Prothèses et maladies rares orales et dentaires
C. MILLET / C. KHOURY / J.-J. MORRIER
La dysplasie dentinaire (DD) est une maladie héréditaire rare à transmission autosomique dominante, avec une prévalence de 1:100 000 [1]. Caractérisée par une atteinte de la structure dentinaire et du développement des racines, cette maladie comprend deux sous-types : la DD de type 1 (DD-1) ou radiculaire et la DD de type 2 (DD-2) ou coronaire [1,
Résumé
La dysplasie dentinaire radiculaire est une anomalie rare de la dentine qui entraîne une exfoliation prématurée des dents.

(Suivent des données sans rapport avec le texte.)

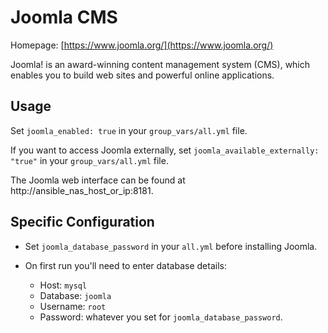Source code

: # Joomla CMS

Homepage: [https://www.joomla.org/](https://www.joomla.org/)

Joomla! is an award-winning content management system (CMS), which enables you to build web sites and powerful online applications.

## Usage

Set `joomla_enabled: true` in your `group_vars/all.yml` file.

If you want to access Joomla externally, set `joomla_available_externally: "true"` in your `group_vars/all.yml` file.

The Joomla web interface can be found at http://ansible_nas_host_or_ip:8181.

## Specific Configuration

  - Set `joomla_database_password` in your `all.yml` before installing Joomla.

  - On first run you'll need to enter database details:
    - Host: `mysql`
    - Database: `joomla`
    - Username: `root`
    - Password: whatever you set for `joomla_database_password`.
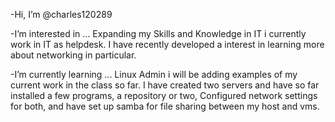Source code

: -Hi, I’m @charles120289

-I’m interested in ...
Expanding my Skills and Knowledge in IT i currently work in IT as helpdesk. I have recently developed a interest in learning more about networking in particular. 

-I’m currently learning ...
Linux Admin i will be adding examples of my current work in the class so far. I have created two servers and have so far installed a few programs, a repository or two, Configured
network settings for both, and have set up samba for file sharing between my host and vms.



<!---
charles120289/charles120289 is a ✨ special ✨ repository because its `README.md` (this file) appears on your GitHub profile.
You can click the Preview link to take a look at your changes.
--->
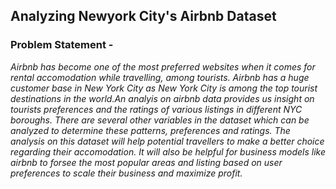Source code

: ## Analyzing Newyork City's Airbnb Dataset 

### Problem Statement - 
_Airbnb has become one of the most preferred websites when it comes for rental accomodation while travelling, among tourists. Airbnb has a huge customer base in New York City as New York City is among the top tourist destinations in the world.An analyis on airbnb data provides us insight on tourists preferences and the ratings of various listings in different NYC boroughs. There are several
other variables in the dataset which can be analyzed to determine these patterns, preferences and ratings.
The analysis on this dataset will help potential travellers to make a better choice regarding their accomodation. It will also be helpful for business models like airbnb to forsee the most popular areas and listing based on user preferences to scale their business and maximize profit._
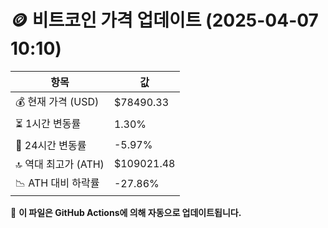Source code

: # 🪙 비트코인 가격 업데이트 (2025-04-07 10:10)

| 항목                | 값 |
|--------------------|----------------|
| 💰 현재 가격 (USD) | $78490.33 |
| ⏳ 1시간 변동률    | 1.30% |
| 📆 24시간 변동률   | -5.97% |
| 🔝 역대 최고가 (ATH) | $109021.48 |
| 📉 ATH 대비 하락률 | -27.86% |

🔄 **이 파일은 GitHub Actions에 의해 자동으로 업데이트됩니다.**
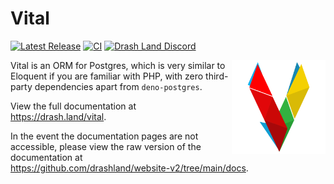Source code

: # Vital

[![Latest Release](https://img.shields.io/github/release/drashland/vital.svg?color=bright_green&label=latest)](https://github.com/drashland/vital/releases/latest)
[![CI](https://img.shields.io/github/actions/workflow/status/drashland/vital/master.yml?branch=main&label=branch:main)](https://github.com/drashland/vital/actions/workflows/master.yml?query=branch%3Amain)
[![Drash Land Discord](https://img.shields.io/badge/discord-join-blue?logo=discord)](https://discord.gg/RFsCSaHRWK)

<img align="right" src="./logo.svg" alt="Vital logo" height="150" style="max-height: 150px">

Vital is an ORM for Postgres, which is very similar to Eloquent if you are
familiar with PHP, with zero third-party dependencies apart from
`deno-postgres`.

View the full documentation at https://drash.land/vital.

In the event the documentation pages are not accessible, please view the raw
version of the documentation at
https://github.com/drashland/website-v2/tree/main/docs.
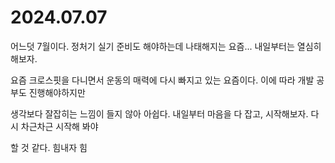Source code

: # 2024.07.07

어느덧 7월이다. 정처기 실기 준비도 해야하는데 나태해지는 요즘... 내일부터는 열심히 해보자.

요즘 크로스핏을 다니면서 운동의 매력에 다시 빠지고 있는 요즘이다. 이에 따라 개발 공부도 진행해야하지만

생각보다 잘잡히는 느낌이 들지 않아 아쉽다. 내일부터 마음을 다 잡고, 시작해보자. 다시 차근차근 시작해 봐야

할 것 같다. 힘내자 힘

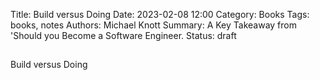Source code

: Title: Build versus Doing
Date: 2023-02-08 12:00
Category: Books
Tags: books, notes
Authors: Michael Knott
Summary: A Key Takeaway from 'Should you Become a Software Engineer.
Status: draft

##

Build versus Doing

Elle a un impact clinique considérable sur la vie sociale et l'état de santé général des patients atteints. Les dysplasies dentinaires peuvent présenter des signes cliniques variables qui peuvent troubler les praticiens dans leur diagnostic. Les recommandations thérapeutiques ne font pas l'objet d'un consensus. Toutefois, un diagnostic précoce permet de mettre en place des recommandations diététiques et d'hygiène adéquates pour pérenniser les dents sur l'arcade. Chez les jeunes patients, une prise en charge prothétique par prothèse amovible permet d'atténuer les répercussions fonctionnelles, esthétiques et psychologiques en attendant la fin de la croissance osseuse pour la mise en place d'implants.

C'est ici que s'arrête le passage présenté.